(Dataset entries)
BEGIN

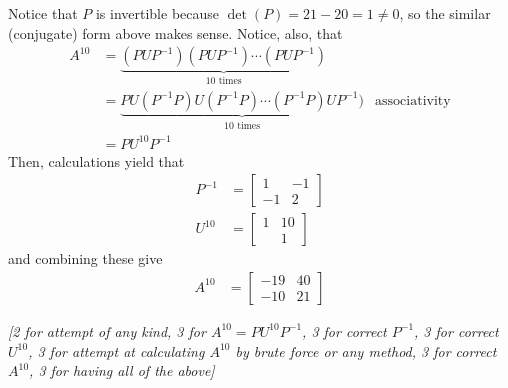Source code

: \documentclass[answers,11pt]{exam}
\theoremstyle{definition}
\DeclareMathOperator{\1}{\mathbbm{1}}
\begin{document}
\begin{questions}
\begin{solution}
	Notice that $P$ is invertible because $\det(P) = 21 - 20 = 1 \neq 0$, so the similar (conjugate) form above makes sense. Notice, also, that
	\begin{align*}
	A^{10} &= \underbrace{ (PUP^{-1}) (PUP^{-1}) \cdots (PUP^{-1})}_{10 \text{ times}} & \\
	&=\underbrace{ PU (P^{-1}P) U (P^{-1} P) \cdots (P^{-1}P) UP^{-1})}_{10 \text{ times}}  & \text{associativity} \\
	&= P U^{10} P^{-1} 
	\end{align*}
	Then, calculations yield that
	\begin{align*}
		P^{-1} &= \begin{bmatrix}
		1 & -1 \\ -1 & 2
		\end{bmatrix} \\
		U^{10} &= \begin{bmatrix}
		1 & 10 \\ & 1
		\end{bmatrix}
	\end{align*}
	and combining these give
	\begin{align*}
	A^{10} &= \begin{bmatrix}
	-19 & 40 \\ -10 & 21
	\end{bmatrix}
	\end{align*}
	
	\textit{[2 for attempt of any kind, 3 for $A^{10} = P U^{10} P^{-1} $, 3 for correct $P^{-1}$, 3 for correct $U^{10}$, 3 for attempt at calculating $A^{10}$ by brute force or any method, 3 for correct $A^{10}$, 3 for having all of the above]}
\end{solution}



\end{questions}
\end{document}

END
BEGIN

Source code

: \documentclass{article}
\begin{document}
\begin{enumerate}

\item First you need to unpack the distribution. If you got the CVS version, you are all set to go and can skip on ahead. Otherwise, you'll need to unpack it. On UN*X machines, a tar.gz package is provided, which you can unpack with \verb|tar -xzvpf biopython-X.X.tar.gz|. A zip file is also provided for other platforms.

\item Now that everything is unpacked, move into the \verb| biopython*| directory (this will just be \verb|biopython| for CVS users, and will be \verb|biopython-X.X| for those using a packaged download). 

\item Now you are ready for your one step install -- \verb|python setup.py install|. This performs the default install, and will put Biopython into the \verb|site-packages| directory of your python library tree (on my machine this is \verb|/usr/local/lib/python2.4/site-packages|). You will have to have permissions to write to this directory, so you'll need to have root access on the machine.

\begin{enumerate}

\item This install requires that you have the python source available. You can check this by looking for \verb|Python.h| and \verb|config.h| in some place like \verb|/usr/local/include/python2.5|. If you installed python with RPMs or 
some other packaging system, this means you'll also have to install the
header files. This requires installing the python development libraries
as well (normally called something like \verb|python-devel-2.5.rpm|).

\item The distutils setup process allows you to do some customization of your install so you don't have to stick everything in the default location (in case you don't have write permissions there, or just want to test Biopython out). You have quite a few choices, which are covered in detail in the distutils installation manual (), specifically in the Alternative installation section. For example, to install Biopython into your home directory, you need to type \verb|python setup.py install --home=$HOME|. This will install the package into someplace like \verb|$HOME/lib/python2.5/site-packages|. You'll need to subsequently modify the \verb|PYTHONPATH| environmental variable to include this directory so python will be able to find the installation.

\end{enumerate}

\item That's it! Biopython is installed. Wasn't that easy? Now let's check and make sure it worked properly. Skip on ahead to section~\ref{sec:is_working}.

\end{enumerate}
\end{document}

END

**Exercise objective:**
The stretch of entries above that starts with the line containing "a packaged download)." and goes on through the line containing "with RPMs or" is to be transcribed exactly, and no other line is to be transcribed.

**Output for this exercise:**
\item Now that everything is unpacked, move into the \verb| biopython*| directory (this will just be \verb|biopython| for CVS users, and will be \verb|biopython-X.X| for those using a packaged download). 

\item Now you are ready for your one step install -- \verb|python setup.py install|. This performs the default install, and will put Biopython into the \verb|site-packages| directory of your python library tree (on my machine this is \verb|/usr/local/lib/python2.4/site-packages|). You will have to have permissions to write to this directory, so you'll need to have root access on the machine.

\begin{enumerate}

\item This install requires that you have the python source available. You can check this by looking for \verb|Python.h| and \verb|config.h| in some place like \verb|/usr/local/include/python2.5|. If you installed python with RPMs or 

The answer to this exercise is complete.